Rahul Sharma and Eric Moquet. Pic/Pradeep Dhivar
The duo dipped into their album Deep India for the performance, which was a culmination of their meeting in 2012. The proceeds from the concert will be used to support children from the drought-affected areas of Marathwada and Vidarbha.
To Syria, with love
It always is heartening when food goes beyond sensory gratification and uses its appeal for a worthy cause. A case in point is the month-long #CookForSyria campaign curated by Instagram London’s food editor, who goes by the name Clerkenwell Boy. The month-long campaign that focused on Syrian cuisine encouraged UK’s top chefs and people at home to cook, host suppers, or attend one, and raise money in aid of UNICEF’s Syria Relief fund.
Nigella Lawson. Pic/AFP
The campaign recently culminated in a non-profit cookbook with Syrian-inspired recipes. Popular chef Jamie Oliver and his restaurant are participants of the campaign, which also has support from well-known gourmet Nigella Lawson.
Brit wit in India
We agree that social media is a double-edged sword, but at times, there can be gems there, like the message doing the rounds on phones right now about the current English cricket team. It goes: This English cricket team is amazing.
England captain Alastair Cook. Pic/AFP
The thinnest guy is called Broad, the slowest fielder is Trott, the guy who is behind the stumps is called Prior, and the guy whose father’s name is John is called Peter-son ... and the guy who is named Monty goes in with his clothes on. No doubt, this cricket team deserves to be led by a Cook. And yes, they have a Butler too! How very British-wittyish indeed.

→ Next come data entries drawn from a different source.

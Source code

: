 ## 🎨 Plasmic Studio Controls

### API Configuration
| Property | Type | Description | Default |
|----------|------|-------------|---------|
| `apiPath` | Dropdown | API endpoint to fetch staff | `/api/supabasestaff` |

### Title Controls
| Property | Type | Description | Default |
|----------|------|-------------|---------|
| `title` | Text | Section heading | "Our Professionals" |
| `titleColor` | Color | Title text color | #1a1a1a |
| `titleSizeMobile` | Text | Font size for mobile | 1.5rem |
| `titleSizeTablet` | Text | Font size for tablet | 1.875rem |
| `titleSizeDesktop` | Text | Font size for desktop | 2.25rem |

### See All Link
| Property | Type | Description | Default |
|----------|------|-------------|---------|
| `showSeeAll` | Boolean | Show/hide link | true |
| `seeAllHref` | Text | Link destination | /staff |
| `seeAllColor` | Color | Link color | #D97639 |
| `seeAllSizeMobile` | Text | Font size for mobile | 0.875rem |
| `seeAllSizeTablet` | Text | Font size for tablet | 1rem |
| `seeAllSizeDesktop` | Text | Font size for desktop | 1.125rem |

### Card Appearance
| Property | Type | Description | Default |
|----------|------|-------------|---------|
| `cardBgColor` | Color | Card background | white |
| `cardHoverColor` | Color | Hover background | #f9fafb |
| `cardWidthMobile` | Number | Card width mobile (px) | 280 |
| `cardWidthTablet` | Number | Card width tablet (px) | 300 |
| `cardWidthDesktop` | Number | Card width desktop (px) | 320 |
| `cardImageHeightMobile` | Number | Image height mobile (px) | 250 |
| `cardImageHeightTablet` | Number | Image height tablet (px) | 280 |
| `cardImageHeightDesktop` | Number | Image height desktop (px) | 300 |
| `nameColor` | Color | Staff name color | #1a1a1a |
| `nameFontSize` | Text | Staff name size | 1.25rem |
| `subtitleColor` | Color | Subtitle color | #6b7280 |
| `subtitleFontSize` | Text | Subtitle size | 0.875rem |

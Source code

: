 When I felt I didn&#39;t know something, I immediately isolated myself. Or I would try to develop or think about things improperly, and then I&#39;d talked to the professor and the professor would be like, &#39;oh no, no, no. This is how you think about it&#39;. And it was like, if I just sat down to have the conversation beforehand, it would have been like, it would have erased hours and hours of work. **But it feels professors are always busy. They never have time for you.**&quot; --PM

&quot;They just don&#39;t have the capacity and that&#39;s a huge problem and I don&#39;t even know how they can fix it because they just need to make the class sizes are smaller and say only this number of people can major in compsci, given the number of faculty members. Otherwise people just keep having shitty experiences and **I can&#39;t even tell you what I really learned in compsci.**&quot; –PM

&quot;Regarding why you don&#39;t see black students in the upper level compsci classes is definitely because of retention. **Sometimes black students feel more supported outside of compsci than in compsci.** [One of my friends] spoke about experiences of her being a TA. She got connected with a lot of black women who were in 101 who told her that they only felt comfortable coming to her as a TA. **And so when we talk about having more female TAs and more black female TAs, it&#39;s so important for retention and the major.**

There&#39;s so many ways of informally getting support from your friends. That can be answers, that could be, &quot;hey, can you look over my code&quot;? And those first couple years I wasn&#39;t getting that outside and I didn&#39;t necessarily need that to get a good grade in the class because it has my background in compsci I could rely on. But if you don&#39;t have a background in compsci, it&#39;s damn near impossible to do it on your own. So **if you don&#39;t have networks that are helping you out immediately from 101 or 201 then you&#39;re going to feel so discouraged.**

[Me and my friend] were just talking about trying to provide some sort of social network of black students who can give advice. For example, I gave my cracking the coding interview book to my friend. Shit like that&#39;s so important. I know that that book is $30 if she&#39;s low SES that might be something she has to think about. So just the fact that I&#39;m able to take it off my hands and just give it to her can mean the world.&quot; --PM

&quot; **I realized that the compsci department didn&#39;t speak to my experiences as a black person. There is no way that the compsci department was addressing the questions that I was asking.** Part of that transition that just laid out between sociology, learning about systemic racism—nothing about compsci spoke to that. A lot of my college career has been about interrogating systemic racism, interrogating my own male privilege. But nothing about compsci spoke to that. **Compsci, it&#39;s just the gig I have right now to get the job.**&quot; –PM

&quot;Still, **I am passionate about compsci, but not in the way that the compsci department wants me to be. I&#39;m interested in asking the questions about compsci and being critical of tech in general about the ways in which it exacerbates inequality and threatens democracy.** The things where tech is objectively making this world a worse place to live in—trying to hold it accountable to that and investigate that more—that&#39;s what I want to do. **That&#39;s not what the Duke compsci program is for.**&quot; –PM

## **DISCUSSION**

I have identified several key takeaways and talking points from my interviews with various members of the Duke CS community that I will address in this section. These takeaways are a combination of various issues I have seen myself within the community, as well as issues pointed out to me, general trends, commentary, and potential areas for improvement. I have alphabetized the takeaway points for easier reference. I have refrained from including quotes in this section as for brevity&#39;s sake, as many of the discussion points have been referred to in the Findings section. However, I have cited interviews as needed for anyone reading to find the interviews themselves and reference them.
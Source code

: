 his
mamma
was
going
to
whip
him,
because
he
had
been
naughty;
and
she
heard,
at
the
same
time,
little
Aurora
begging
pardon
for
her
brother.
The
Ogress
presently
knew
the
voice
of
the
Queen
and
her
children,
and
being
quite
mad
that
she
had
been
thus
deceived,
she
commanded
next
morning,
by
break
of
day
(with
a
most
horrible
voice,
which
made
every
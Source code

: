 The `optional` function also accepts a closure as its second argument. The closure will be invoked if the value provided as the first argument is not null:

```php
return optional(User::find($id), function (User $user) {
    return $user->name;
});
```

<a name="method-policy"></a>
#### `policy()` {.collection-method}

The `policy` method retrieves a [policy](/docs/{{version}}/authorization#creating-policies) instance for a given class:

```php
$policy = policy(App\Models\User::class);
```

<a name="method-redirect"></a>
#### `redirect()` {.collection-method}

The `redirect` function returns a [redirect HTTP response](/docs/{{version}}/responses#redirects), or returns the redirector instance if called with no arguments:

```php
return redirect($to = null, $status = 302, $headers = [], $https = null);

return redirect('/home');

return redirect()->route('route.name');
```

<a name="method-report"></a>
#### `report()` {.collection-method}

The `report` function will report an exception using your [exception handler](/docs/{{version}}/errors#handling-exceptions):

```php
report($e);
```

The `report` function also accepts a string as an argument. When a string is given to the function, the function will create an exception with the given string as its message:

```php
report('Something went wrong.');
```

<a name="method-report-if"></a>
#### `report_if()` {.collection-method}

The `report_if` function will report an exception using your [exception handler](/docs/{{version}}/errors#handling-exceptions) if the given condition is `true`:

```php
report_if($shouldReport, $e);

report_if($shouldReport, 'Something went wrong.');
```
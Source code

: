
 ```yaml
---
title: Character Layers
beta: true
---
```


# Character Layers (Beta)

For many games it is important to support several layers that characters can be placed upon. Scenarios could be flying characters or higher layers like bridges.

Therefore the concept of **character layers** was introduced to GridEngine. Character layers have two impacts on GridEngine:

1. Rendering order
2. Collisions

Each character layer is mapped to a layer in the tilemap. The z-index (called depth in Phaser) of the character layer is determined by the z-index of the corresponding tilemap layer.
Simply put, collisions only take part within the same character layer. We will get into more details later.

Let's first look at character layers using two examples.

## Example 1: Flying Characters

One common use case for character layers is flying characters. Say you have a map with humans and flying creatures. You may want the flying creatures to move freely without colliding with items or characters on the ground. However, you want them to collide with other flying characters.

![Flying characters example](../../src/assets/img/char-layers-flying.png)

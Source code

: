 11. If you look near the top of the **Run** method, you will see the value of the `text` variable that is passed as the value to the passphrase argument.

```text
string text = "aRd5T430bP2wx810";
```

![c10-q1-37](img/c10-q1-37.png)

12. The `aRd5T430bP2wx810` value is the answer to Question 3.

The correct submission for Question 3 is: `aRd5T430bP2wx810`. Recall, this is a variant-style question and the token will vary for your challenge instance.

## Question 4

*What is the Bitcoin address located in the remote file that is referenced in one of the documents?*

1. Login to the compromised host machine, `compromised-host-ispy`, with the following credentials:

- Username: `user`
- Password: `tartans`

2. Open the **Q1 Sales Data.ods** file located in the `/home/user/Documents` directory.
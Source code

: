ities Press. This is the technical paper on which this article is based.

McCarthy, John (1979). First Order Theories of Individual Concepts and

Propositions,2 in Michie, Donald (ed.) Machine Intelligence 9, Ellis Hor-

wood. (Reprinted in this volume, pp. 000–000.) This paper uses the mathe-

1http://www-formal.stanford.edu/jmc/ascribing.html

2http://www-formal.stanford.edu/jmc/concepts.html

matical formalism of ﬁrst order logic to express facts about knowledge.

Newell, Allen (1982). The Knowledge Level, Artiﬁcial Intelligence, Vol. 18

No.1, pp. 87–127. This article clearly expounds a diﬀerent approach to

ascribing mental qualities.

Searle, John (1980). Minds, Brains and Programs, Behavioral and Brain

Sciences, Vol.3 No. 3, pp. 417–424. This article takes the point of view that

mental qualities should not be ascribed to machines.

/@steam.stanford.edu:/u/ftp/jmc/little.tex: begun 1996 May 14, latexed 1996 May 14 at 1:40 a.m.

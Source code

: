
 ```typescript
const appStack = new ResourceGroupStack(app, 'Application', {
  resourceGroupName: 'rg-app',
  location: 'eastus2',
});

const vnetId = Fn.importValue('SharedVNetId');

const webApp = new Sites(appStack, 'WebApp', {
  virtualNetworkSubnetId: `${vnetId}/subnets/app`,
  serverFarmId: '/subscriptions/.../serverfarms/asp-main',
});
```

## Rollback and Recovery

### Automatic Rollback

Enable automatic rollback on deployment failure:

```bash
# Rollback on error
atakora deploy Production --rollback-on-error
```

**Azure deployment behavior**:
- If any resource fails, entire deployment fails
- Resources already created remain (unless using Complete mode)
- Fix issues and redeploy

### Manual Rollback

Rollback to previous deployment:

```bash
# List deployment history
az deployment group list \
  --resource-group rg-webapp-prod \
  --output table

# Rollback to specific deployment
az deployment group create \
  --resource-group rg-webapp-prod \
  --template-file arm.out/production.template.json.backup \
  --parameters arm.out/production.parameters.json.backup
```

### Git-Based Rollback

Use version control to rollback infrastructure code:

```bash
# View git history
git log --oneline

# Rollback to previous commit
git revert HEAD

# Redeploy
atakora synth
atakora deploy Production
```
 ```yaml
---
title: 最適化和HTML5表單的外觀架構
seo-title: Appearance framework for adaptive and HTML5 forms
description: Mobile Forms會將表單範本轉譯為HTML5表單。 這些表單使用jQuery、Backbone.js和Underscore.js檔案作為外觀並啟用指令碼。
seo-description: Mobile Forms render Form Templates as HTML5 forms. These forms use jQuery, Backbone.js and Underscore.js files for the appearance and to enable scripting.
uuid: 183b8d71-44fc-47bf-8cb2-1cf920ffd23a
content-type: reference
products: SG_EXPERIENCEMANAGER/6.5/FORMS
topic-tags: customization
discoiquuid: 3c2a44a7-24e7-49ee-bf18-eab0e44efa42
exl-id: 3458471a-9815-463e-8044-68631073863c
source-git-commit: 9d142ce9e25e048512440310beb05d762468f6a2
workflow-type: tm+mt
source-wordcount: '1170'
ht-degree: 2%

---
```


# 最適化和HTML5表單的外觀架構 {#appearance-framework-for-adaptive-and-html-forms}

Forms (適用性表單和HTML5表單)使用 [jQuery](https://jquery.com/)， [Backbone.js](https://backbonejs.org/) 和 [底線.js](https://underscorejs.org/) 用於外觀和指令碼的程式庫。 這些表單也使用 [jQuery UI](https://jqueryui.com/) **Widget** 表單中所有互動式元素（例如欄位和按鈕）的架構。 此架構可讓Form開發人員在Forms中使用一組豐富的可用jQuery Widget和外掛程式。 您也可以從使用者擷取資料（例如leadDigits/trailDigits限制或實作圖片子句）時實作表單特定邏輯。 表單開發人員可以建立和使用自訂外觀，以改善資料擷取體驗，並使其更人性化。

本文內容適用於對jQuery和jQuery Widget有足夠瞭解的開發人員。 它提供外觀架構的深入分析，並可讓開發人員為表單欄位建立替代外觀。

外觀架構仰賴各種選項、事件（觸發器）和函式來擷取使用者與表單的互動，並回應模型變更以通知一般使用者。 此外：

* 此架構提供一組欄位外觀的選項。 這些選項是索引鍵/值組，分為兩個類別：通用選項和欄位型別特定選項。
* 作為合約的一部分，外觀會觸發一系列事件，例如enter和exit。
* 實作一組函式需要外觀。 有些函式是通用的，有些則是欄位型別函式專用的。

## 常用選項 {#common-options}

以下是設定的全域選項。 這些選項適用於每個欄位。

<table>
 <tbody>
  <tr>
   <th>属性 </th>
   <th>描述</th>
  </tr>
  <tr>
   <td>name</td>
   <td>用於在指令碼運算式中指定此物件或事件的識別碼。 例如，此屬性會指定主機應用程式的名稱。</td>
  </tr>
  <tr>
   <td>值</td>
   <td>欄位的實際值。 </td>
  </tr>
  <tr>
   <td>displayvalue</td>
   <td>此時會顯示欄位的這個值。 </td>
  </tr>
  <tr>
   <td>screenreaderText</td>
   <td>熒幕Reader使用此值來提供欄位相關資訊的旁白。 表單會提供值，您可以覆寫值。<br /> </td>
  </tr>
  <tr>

Baba Sehgal has been back in action for a while now. Apart from being one of the rare political analysts to predict Trump’s victory he has penned some immortal lines like, News mein bane rehna usko aata hai, good for him mere baap ka kya jaata hai.
As the country now reels under the demonetisation wave, how can we expect him to remain silent? The man has spoken and spoken eloquently with lines like, "India is a nation, Dadar is a station; Modi ji ne kar diya demonetisation" in his new video. He has also assured, "Arey haddi aur pasli thoda weak ho jayega, don’t worry uncle sab theek ho jayega."